We performed the reconstruction of `coronal' slices from CT scans collected using two different detectors, as described above. Examples of the reconstructed coronal slices of the two mastectomy samples are shown in Fig. 2. The results of measurements of the SNR in the reconstructed slices and the 3D gain factors are presented in Table 2. The theoretical reasons for the measured values of SNR[β] in Table 2 being much smaller than the SNR[I] values in Table 1 are discussed in Appendix C. The results presented in the last two columns of Table 2 show that the SNR gain factor, compared with absorption-based imaging at the same dose and spatial resolution, was approximately 4.3 for the Xineos detector and 10.9 for the Eiger detector. The theoretical 3D gain factors in the present experiment, calculated in accordance with equations (22) and (23), were, respectively, 3.2 and 4.9 for the Xineos detector and 9.5 and 11.6 for the Eiger detector.

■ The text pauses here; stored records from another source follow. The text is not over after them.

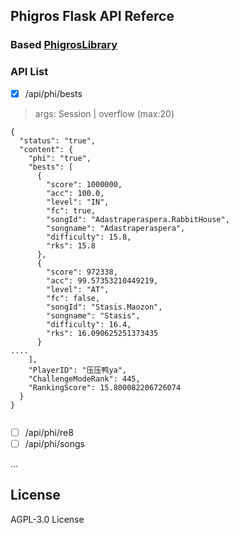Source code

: ## Phigros Flask API Referce

### Based [PhigrosLibrary](https://github.com/7aGiven/PhigrosLibrary)

### API List

- [x] /api/phi/bests

> args: Session | overflow (max:20)

```
{
  "status": "true",
  "content": {
    "phi": "true",
    "bests": [
      {
        "score": 1000000,
        "acc": 100.0,
        "level": "IN",
        "fc": true,
        "songId": "Adastraperaspera.RabbitHouse",
        "songname": "Adastraperaspera",
        "difficulty": 15.8,
        "rks": 15.8
      },
      {
        "score": 972338,
        "acc": 99.57353210449219,
        "level": "AT",
        "fc": false,
        "songId": "Stasis.Maozon",
        "songname": "Stasis",
        "difficulty": 16.4,
        "rks": 16.090625251373435
      }
....
    ],
    "PlayerID": "压压鸭ya",
    "ChallengeModeRank": 445,
    "RankingScore": 15.800082206726074
  }
}


```

- [ ] /api/phi/re8
- [ ] /api/phi/songs

...


## License

AGPL-3.0 License

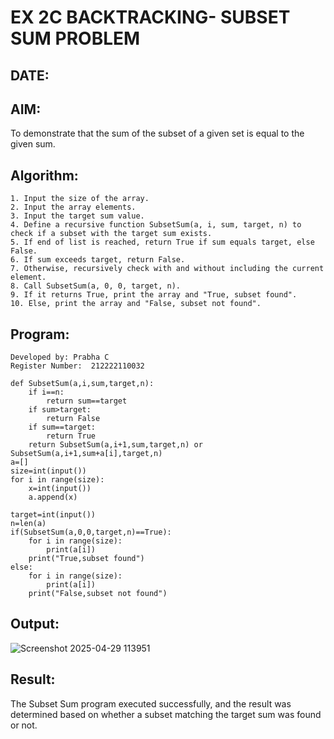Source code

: # EX 2C BACKTRACKING- SUBSET SUM PROBLEM
## DATE:
## AIM:
To demonstrate that the sum of the subset of a given set is equal to the given sum.

## Algorithm:
```
1. Input the size of the array.
2. Input the array elements.
3. Input the target sum value.
4. Define a recursive function SubsetSum(a, i, sum, target, n) to check if a subset with the target sum exists.
5. If end of list is reached, return True if sum equals target, else False.
6. If sum exceeds target, return False.
7. Otherwise, recursively check with and without including the current element.
8. Call SubsetSum(a, 0, 0, target, n).
9. If it returns True, print the array and "True, subset found".
10. Else, print the array and "False, subset not found".
```

## Program:
```
Developed by: Prabha C
Register Number:  212222110032

def SubsetSum(a,i,sum,target,n):
    if i==n:
        return sum==target
    if sum>target:
        return False
    if sum==target:
        return True
    return SubsetSum(a,i+1,sum,target,n) or SubsetSum(a,i+1,sum+a[i],target,n)
a=[]
size=int(input())
for i in range(size):
    x=int(input())
    a.append(x)

target=int(input())
n=len(a)
if(SubsetSum(a,0,0,target,n)==True):
    for i in range(size):
        print(a[i])
    print("True,subset found")
else:
    for i in range(size):
        print(a[i])
    print("False,subset not found")
```

## Output:
![Screenshot 2025-04-29 113951](https://github.com/user-attachments/assets/a66cd300-41d7-48e8-9015-f337970d4815)

## Result:
The Subset Sum program executed successfully, and the result was determined based on whether a subset matching the target sum was found or not.
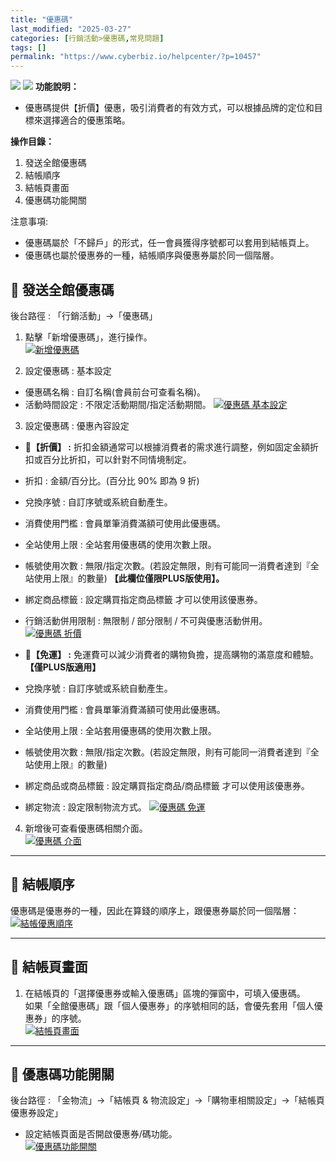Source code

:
 ```yaml
---
title: "優惠碼"
last_modified: "2025-03-27"
categories: [行銷活動>優惠碼,常見問題]
tags: []
permalink: "https://www.cyberbiz.io/helpcenter/?p=10457"
---
```


![](https://www.cyberbiz.io/helpcenter/wp-content/uploads/一般版3.png)
![](https://www.cyberbiz.io/helpcenter/wp-content/uploads/PLUS版3.png)
**功能說明：**  

* 優惠碼提供【折價】優惠，吸引消費者的有效方式，可以根據品牌的定位和目標來選擇適合的優惠策略。

**操作目錄：**

1. 發送全館優惠碼
2. 結帳順序
3. 結帳頁畫面
4. 優惠碼功能開關

注意事項:  

* 優惠碼屬於「不歸戶」的形式，任一會員獲得序號都可以套用到結帳頁上。
* 優惠碼也屬於優惠券的一種，結帳順序與優惠券屬於同一個階層。

## 📌 發送全館優惠碼


後台路徑 : 「行銷活動」→「優惠碼」  


1. 點擊「新增優惠碼」，進行操作。  
[![新增優惠碼](https://www.cyberbiz.io/support/wp-content/uploads/行銷活動-優惠碼01.png)](https://www.cyberbiz.io/support/wp-content/uploads/行銷活動-優惠碼01.png)



2. 設定優惠碼 : 基本設定  

* 優惠碼名稱 : 自訂名稱(會員前台可查看名稱)。
* 活動時間設定 : 不限定活動期間/指定活動期間。
[![優惠碼 基本設定](https://www.cyberbiz.io/support/wp-content/uploads/行銷活動-優惠碼02.png)](https://www.cyberbiz.io/support/wp-content/uploads/行銷活動-優惠碼02.png)



3. 設定優惠碼 : 優惠內容設定  


* 📍**【折價】 :** 折扣金額通常可以根據消費者的需求進行調整，例如固定金額折扣或百分比折扣，可以針對不同情境制定。 
* 折扣 : 金額/百分比。(百分比 90% 即為 9 折) 
* 兌換序號 : 自訂序號或系統自動產生。
* 消費使用門檻 : 會員單筆消費滿額可使用此優惠碼。
* 全站使用上限 : 全站套用優惠碼的使用次數上限。
* 帳號使用次數 : 無限/指定次數。(若設定無限，則有可能同一消費者達到『全站使用上限』的數量) **【此欄位僅限PLUS版使用】。**
* 綁定商品標籤 : 設定購買指定商品標籤 才可以使用該優惠券。
* 行銷活動併用限制 : 無限制 / 部分限制 / 不可與優惠活動併用。
[![優惠碼 折價](https://www.cyberbiz.io/helpcenter/wp-content/uploads/優惠碼01.png)](https://www.cyberbiz.io/helpcenter/wp-content/uploads/優惠碼01.png)

* 📍**【免運】 :** 免運費可以減少消費者的購物負擔，提高購物的滿意度和體驗。**【僅PLUS版適用】**
* 兌換序號 : 自訂序號或系統自動產生。
* 消費使用門檻 : 會員單筆消費滿額可使用此優惠碼。
* 全站使用上限 : 全站套用優惠碼的使用次數上限。
* 帳號使用次數 : 無限/指定次數。(若設定無限，則有可能同一消費者達到『全站使用上限』的數量)
* 綁定商品或商品標籤 : 設定購買指定商品/商品標籤 才可以使用該優惠券。
* 綁定物流 : 設定限制物流方式。
[![優惠碼 免運](https://www.cyberbiz.io/helpcenter/wp-content/uploads/優惠碼02.png)](https://www.cyberbiz.io/helpcenter/wp-content/uploads/優惠碼02.png)



4. 新增後可查看優惠碼相關介面。  
[![優惠碼 介面](https://www.cyberbiz.io/support/wp-content/uploads/行銷活動-優惠碼06.png)](https://www.cyberbiz.io/support/wp-content/uploads/行銷活動-優惠碼06.png)

* * *

## 📌 結帳順序


優惠碼是優惠券的一種，因此在算錢的順序上，跟優惠券屬於同一個階層：  
[![結帳優惠順序](https://www.cyberbiz.io/support/wp-content/uploads/2021/12/TOP02.png)](https://www.cyberbiz.io/support/wp-content/uploads/2021/12/TOP02.png)

* * *

## 📌 結帳頁畫面



1. 在結帳頁的「選擇優惠券或輸入優惠碼」區塊的彈窗中，可填入優惠碼。  
如果「全館優惠碼」跟「個人優惠券」的序號相同的話，會優先套用「個人優惠券」的序號。  
[![結帳頁畫面](https://www.cyberbiz.io/support/wp-content/uploads/行銷活動-優惠碼08.png)](https://www.cyberbiz.io/support/wp-content/uploads/行銷活動-優惠碼08.png)



* * *

## 📌 優惠碼功能開關


後台路徑 :  「金物流」→「結帳頁 & 物流設定」→「購物車相關設定」→「結帳頁優惠券設定」  


* 設定結帳頁面是否開啟優惠券/碼功能。  
[![優惠碼功能開關](https://www.cyberbiz.io/helpcenter/wp-content/uploads/購物車與金流01.png)](https://www.cyberbiz.io/helpcenter/wp-content/uploads/購物車與金流01.png)



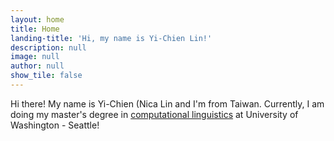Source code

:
 ```yaml
---
layout: home
title: Home
landing-title: 'Hi, my name is Yi-Chien Lin!'
description: null
image: null
author: null
show_tile: false
---
```


Hi there! My name is Yi-Chien (Nica Lin and I'm from Taiwan. Currently, I am doing my master's degree in <a href="https://www.compling.uw.edu/">computational linguistics</a> at University of Washington - Seattle!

As can be seen here, the experimentally measured values of the 3D gain factor lay in between the theoretical estimates given by equations (22) and (23) for each of the two detectors.

Table 2
Measurements of SNR with and without the TIE-Hom retrieval in several reconstructed coronal slices of two mastectomy samples

	SNR[β₀]		SNR[β_retr]		SNR[β_retr]/SNR[β₀]
	Xineos	Eiger	Xineos	Eiger	Xineos	Eiger
Sample 1, slice 220	3.1 ± 0.1	0.5 ± 0.1	13.2 ± 0.1	5.9 ± 0.1	4.5 ± 0.2	10.9 ± 0.2
Sample 1, slice 250	2.9 ± 0.1	0.5 ± 0.1	12.2 ± 0.1	5.7 ± 0.1	4.3 ± 0.2	11.0 ± 0.2
Sample 1, slice 270	3.0 ± 0.1	0.5 ± 0.1	12.4 ± 0.1	5.6 ± 0.1	4.0 ± 0.2	10.8 ± 0.2

Sample 2, slice 220	2.8 ± 0.1	0.5 ± 0.1	11.8 ± 0.1	5.5 ± 0.1	4.2 ± 0.2	10.7 ± 0.2
Sample 2, slice 250	2.7 ± 0.1	0.5 ± 0.1	11.7 ± 0.1	5.6 ± 0.1	4.3 ± 0.2	10.9 ± 0.2
Sample 2, slice 350	2.7 ± 0.1	0.5 ± 0.1	11.9 ± 0.1	5.6 ± 0.1	4.3 ± 0.2	10.7 ± 0.2

Figure 2
PB-CT reconstructions (coronal slices) of the two mastectomy samples from a CT scan at MGD = 4 mGy, E = 32 keV and 5 m sample-to-detector distance, using the Eiger detector. (a) Sample 1, no TIE-Hom retrieval. (b) Sample 1, with TIE-Hom retrieval. (c) Sample 2, no TIE-Hom retrieval. (d) Sample 2, with TIE-Hom retrieval. These images contain the scaled distributions β(r) × 10¹¹.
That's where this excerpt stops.